Argus Filch stood near the doorway, armed with a ragged mop, muttering something about mud and shackles. Several groups of students dotted the hall as well, likely waiting to meet up with friends from other Houses for dinner. In one corner, a group of Ravenclaws she didn’t recognize stood near the staircase, giggling and gossiping at an admirable rate. Two of the girls clutched a large banner that read ‘Happy Birthday, Sarah!!’ in large, indigo-coloured letters. Rough drawings of rainbows and cupcakes lined its border, and several well-placed sequins gave it a bit of sparkle. A third girl stood with a tiny grey and white kitten in one hand and a tin of biscuits in the other.
Angelina smiled at their enthusiasm before turning back towards Lee and Geoffrey. “So, should I be suspicious of the enormous grins on your faces?

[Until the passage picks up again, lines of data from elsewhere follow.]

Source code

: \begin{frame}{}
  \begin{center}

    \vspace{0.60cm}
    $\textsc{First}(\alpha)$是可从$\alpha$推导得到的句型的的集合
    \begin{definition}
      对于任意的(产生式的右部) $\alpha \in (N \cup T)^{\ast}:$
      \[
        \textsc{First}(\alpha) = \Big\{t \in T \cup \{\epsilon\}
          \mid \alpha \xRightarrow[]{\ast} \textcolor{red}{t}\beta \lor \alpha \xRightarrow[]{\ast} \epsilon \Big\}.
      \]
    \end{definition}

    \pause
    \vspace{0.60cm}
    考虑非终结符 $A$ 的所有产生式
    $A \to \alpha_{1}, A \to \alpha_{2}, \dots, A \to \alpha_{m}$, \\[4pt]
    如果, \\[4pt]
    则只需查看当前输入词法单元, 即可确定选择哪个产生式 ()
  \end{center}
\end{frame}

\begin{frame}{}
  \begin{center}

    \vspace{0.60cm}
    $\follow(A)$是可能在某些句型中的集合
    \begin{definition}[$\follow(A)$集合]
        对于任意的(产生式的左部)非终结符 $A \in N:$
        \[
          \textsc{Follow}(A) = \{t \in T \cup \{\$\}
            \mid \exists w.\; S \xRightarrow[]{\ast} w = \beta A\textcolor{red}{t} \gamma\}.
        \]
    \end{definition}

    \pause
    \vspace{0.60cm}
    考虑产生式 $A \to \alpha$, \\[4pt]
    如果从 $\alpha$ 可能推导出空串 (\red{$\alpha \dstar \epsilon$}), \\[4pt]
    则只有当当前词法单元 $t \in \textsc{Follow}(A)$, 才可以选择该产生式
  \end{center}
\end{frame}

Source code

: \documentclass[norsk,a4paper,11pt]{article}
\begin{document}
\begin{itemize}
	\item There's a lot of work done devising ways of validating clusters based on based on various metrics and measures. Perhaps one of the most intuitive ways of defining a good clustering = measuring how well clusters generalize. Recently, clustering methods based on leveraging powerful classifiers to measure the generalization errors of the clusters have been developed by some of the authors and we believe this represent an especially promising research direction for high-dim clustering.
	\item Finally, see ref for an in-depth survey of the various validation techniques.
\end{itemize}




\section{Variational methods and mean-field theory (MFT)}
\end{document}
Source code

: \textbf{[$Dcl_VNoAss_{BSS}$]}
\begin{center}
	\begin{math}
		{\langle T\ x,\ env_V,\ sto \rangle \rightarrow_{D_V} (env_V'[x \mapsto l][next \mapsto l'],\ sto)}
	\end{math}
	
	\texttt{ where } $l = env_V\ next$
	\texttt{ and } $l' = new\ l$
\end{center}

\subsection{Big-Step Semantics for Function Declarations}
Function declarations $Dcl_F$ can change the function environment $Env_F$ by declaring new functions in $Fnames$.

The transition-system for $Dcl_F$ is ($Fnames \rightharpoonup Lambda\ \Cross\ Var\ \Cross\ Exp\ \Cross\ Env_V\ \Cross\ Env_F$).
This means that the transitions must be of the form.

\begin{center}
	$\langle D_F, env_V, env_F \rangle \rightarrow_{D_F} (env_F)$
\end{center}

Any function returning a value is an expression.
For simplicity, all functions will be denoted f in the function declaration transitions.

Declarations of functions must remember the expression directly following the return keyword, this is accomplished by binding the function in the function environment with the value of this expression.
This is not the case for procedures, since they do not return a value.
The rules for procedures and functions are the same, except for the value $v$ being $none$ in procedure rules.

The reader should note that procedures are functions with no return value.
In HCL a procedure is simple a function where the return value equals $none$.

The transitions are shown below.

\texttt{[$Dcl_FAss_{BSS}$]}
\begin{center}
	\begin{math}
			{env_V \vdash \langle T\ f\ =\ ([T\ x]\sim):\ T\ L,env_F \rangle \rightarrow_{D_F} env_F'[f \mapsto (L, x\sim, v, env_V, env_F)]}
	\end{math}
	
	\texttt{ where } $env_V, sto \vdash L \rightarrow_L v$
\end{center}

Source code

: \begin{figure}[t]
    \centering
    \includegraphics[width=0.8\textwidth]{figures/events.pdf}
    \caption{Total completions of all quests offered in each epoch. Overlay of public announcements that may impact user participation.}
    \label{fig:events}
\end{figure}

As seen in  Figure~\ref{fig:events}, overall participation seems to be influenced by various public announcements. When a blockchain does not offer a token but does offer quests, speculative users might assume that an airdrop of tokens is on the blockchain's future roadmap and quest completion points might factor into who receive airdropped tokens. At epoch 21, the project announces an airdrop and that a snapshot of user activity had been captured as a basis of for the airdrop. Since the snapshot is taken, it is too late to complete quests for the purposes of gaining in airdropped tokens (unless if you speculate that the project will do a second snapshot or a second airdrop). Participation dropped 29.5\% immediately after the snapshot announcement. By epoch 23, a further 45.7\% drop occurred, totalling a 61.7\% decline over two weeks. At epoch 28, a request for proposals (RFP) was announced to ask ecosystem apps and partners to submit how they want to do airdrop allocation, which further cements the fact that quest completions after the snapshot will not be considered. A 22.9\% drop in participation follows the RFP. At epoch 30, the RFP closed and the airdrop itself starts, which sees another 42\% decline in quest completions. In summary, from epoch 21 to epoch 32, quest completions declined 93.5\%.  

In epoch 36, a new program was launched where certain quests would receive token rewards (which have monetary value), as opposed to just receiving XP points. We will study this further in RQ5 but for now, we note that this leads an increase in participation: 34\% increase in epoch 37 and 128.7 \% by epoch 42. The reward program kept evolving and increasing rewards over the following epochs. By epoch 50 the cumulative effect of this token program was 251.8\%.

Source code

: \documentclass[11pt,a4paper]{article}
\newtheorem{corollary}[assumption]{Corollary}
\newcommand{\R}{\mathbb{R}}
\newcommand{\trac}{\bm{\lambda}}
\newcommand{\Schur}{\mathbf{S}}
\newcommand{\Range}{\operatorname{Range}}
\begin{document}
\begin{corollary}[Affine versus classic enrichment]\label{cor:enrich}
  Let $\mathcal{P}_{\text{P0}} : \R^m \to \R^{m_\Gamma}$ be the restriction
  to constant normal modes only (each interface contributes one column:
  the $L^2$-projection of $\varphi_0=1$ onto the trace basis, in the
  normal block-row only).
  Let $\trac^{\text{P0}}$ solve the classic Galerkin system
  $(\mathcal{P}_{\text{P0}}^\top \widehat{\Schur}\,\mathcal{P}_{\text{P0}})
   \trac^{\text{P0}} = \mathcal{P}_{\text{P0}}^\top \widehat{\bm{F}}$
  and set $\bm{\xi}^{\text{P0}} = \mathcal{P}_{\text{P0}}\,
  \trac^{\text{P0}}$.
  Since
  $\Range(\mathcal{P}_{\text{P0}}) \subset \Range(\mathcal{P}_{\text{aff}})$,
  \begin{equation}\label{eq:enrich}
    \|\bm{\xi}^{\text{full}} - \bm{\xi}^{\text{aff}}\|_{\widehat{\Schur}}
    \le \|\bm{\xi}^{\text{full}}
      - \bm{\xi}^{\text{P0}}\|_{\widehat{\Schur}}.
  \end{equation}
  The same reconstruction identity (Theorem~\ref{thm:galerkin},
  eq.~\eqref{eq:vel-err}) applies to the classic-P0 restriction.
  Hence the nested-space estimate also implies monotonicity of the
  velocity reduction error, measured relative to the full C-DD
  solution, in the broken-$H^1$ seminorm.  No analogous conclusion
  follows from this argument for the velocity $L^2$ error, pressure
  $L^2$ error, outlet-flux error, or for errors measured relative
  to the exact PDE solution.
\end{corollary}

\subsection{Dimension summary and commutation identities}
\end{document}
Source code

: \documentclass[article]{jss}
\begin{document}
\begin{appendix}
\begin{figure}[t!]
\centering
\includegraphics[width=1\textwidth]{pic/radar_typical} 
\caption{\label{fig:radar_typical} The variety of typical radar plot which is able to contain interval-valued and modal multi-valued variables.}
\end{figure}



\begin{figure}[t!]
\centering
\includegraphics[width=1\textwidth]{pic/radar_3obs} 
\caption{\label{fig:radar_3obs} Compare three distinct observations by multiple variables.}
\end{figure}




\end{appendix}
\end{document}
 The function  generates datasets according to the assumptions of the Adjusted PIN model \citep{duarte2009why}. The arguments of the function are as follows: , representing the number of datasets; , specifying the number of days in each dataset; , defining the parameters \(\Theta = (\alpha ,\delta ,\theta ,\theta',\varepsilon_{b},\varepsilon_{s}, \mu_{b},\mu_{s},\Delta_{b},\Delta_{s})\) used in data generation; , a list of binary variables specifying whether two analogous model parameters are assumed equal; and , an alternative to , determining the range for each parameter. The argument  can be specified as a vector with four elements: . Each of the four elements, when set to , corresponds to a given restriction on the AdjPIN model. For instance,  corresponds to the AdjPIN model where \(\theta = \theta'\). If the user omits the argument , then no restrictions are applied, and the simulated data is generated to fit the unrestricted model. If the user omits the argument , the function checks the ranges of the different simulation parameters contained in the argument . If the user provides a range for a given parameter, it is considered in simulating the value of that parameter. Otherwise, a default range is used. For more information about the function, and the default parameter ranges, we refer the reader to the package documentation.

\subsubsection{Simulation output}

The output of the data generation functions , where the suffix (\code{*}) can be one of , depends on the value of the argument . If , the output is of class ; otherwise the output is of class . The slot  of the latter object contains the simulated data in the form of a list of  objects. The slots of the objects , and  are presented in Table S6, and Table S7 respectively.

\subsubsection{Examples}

Because I am half-expecting something Lora would not approve of to happen when we get into the Great Hall.”
“Why, Johnson,” Lee exclaimed pressing his hand to his heart in mock horror, “I’m hurt you’d even suggest –”
“You walk in with Fred and George in tow,” Geoffrey said sceptically, eyeing the twins, who were in the midst of exchanging several brightly-wrapped sweets for a handful of Sickles with a small Hufflepuff boy, “and you’re concerned that Lee and I are up to no good? I don’t know whether to feel honoured or insulted.”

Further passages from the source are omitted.